**Your assignment:**
Print the data exactly as written, line for line, and leave its pictures behind.

**Dataset items:**
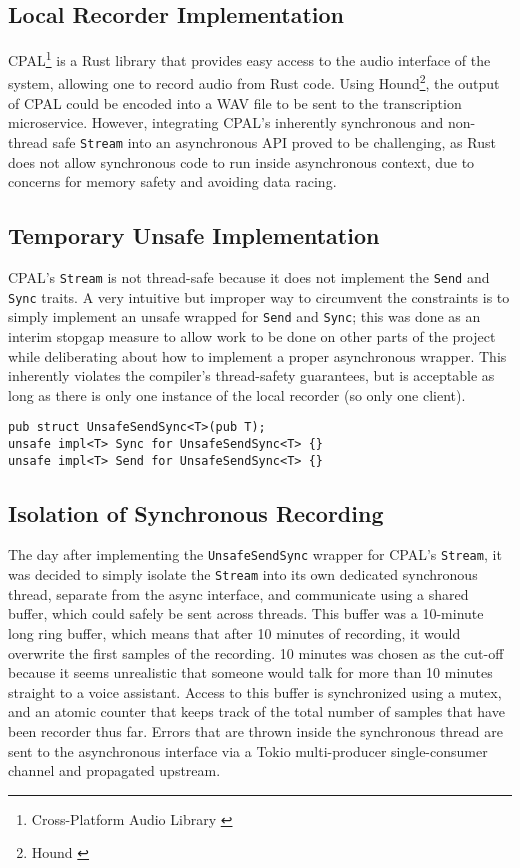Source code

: \subsection{Local Recorder Implementation}
CPAL\footnote{Cross-Platform Audio Library \cite{cpal}} is a Rust library that provides easy access to the audio interface of the system,
allowing one to record audio from Rust code. Using Hound\footnote{Hound \cite{hound}}, the output of CPAL could be encoded into a WAV file
to be sent to the transcription microservice. However, integrating CPAL's inherently synchronous and non-thread safe \texttt{Stream} into an asynchronous API
proved to be challenging, as Rust does not allow synchronous code to run inside asynchronous context, due to concerns for memory safety and avoiding data racing.

\subsection{Temporary Unsafe Implementation}
CPAL's \texttt{Stream} is not thread-safe because it does not implement the \texttt{Send} and \texttt{Sync} traits.
A very intuitive but improper way to circumvent the constraints is to simply implement an unsafe wrapped for \texttt{Send} and \texttt{Sync};
this was done as an interim stopgap measure to allow work to be done on other parts of the project while deliberating about how to implement a proper asynchronous wrapper.
This inherently violates the compiler's thread-safety guarantees, but is acceptable as long as there is only one instance of the local recorder (so only one client).

\begin{verbatim}
pub struct UnsafeSendSync<T>(pub T);
unsafe impl<T> Sync for UnsafeSendSync<T> {}
unsafe impl<T> Send for UnsafeSendSync<T> {}
\end{verbatim}

\subsection{Isolation of Synchronous Recording}
The day after implementing the \texttt{UnsafeSendSync} wrapper for CPAL's \texttt{Stream}, it was decided to simply isolate the \texttt{Stream}
into its own dedicated synchronous thread, separate from the async interface, and communicate using a shared buffer, which could safely be sent across threads. 
This buffer was a 10-minute long ring buffer, which means that after 10 minutes of recording, it would overwrite the first samples of the recording.
10 minutes was chosen as the cut-off because it seems unrealistic that someone would talk for more than 10 minutes straight to a voice assistant.
Access to this buffer is synchronized using a mutex, and an atomic counter that keeps track of the total number of samples that have been recorder thus far.
Errors that are thrown inside the synchronous thread are sent to the asynchronous interface via a Tokio multi-producer single-consumer channel and propagated upstream.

**Answer box:**
Source code

: \subsection{Local Recorder Implementation}
CPAL\footnote{Cross-Platform Audio Library \cite{cpal}} is a Rust library that provides easy access to the audio interface of the system,
allowing one to record audio from Rust code. Using Hound\footnote{Hound \cite{hound}}, the output of CPAL could be encoded into a WAV file
to be sent to the transcription microservice. However, integrating CPAL's inherently synchronous and non-thread safe \texttt{Stream} into an asynchronous API
proved to be challenging, as Rust does not allow synchronous code to run inside asynchronous context, due to concerns for memory safety and avoiding data racing.

\subsection{Temporary Unsafe Implementation}
CPAL's \texttt{Stream} is not thread-safe because it does not implement the \texttt{Send} and \texttt{Sync} traits.
A very intuitive but improper way to circumvent the constraints is to simply implement an unsafe wrapped for \texttt{Send} and \texttt{Sync};
this was done as an interim stopgap measure to allow work to be done on other parts of the project while deliberating about how to implement a proper asynchronous wrapper.
This inherently violates the compiler's thread-safety guarantees, but is acceptable as long as there is only one instance of the local recorder (so only one client).

\begin{verbatim}
pub struct UnsafeSendSync<T>(pub T);
unsafe impl<T> Sync for UnsafeSendSync<T> {}
unsafe impl<T> Send for UnsafeSendSync<T> {}
\end{verbatim}

\subsection{Isolation of Synchronous Recording}
The day after implementing the \texttt{UnsafeSendSync} wrapper for CPAL's \texttt{Stream}, it was decided to simply isolate the \texttt{Stream}
into its own dedicated synchronous thread, separate from the async interface, and communicate using a shared buffer, which could safely be sent across threads. 
This buffer was a 10-minute long ring buffer, which means that after 10 minutes of recording, it would overwrite the first samples of the recording.
10 minutes was chosen as the cut-off because it seems unrealistic that someone would talk for more than 10 minutes straight to a voice assistant.
Access to this buffer is synchronized using a mutex, and an atomic counter that keeps track of the total number of samples that have been recorder thus far.
Errors that are thrown inside the synchronous thread are sent to the asynchronous interface via a Tokio multi-producer single-consumer channel and propagated upstream.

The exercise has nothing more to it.